== Problem to solve ==
Report back every line below that carries the word "Thunder".

══════════════════════════════

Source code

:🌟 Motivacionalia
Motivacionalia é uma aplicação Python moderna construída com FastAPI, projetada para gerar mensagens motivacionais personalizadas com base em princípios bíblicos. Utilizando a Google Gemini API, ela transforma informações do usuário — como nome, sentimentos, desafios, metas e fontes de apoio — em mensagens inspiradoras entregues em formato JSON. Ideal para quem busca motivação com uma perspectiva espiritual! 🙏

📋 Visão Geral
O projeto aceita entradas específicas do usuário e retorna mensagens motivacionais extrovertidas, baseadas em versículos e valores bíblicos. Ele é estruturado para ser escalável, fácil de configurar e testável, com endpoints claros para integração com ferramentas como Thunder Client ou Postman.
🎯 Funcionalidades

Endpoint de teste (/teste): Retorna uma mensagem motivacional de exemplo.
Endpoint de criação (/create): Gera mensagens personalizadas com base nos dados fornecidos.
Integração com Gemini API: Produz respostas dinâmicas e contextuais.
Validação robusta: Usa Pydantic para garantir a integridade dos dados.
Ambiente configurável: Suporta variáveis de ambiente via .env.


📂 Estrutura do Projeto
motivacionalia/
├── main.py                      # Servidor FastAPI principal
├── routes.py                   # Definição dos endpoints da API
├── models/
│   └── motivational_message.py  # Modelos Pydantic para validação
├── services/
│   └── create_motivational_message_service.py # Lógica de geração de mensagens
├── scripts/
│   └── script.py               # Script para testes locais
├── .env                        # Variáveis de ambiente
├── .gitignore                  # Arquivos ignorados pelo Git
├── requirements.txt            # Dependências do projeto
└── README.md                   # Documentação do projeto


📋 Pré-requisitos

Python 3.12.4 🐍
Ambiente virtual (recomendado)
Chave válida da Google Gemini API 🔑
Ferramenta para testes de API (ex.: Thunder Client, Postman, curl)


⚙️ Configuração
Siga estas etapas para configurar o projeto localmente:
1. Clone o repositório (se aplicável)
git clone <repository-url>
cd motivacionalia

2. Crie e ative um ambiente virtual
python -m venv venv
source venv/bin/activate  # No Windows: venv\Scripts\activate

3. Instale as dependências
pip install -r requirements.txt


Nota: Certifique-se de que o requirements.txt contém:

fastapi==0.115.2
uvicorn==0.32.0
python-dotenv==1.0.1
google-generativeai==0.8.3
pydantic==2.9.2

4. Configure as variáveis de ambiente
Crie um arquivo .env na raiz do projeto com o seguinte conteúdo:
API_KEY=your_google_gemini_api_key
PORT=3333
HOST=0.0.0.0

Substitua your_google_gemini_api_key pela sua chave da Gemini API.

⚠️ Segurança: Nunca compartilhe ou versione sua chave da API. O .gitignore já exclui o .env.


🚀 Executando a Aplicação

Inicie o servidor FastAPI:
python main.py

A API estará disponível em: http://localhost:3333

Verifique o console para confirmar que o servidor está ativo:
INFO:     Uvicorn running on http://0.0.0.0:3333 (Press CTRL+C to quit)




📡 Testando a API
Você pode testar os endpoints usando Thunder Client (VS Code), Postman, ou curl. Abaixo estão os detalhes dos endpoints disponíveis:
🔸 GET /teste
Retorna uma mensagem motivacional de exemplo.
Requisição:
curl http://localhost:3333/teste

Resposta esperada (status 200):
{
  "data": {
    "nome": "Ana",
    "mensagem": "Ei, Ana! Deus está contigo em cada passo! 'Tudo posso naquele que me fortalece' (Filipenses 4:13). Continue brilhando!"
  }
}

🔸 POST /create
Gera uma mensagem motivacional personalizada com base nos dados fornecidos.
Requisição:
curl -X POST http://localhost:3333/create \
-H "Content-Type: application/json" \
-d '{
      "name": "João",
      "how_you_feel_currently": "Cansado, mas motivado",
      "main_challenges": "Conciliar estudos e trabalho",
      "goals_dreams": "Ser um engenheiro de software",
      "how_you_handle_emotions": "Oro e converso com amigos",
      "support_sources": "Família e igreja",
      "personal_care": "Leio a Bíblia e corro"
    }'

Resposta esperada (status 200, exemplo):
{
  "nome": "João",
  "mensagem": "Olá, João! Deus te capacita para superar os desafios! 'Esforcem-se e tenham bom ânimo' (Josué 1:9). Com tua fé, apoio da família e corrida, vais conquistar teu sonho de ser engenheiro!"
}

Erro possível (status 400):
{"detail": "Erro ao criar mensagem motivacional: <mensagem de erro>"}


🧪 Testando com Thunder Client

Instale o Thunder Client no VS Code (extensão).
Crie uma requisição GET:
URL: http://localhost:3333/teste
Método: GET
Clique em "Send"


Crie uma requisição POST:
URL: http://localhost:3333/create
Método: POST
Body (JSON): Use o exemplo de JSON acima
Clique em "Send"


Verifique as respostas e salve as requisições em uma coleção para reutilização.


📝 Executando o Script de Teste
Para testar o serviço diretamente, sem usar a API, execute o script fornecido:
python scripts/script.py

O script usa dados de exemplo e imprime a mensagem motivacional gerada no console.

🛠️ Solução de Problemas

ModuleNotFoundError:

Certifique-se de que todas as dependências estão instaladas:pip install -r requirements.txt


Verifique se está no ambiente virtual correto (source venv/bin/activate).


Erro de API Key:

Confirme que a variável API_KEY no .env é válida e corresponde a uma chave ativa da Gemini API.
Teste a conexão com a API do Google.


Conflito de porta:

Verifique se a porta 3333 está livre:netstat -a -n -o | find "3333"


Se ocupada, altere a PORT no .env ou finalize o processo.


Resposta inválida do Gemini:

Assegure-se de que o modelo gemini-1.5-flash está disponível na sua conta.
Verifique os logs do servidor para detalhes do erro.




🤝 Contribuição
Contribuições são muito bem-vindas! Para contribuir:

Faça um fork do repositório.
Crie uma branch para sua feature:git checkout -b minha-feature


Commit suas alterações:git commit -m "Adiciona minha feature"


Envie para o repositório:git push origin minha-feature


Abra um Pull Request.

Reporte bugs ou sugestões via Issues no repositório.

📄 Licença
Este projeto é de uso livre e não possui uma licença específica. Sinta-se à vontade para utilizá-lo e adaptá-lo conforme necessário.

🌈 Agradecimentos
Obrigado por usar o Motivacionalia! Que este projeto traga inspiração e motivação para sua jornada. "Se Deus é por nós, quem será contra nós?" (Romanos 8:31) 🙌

══════════════════════════════

== Output of the task ==
O projeto aceita entradas específicas do usuário e retorna mensagens motivacionais extrovertidas, baseadas em versículos e valores bíblicos. Ele é estruturado para ser escalável, fácil de configurar e testável, com endpoints claros para integração com ferramentas como Thunder Client ou Postman.
Ferramenta para testes de API (ex.: Thunder Client, Postman, curl)
Você pode testar os endpoints usando Thunder Client (VS Code), Postman, ou curl. Abaixo estão os detalhes dos endpoints disponíveis:
🧪 Testando com Thunder Client
Instale o Thunder Client no VS Code (extensão).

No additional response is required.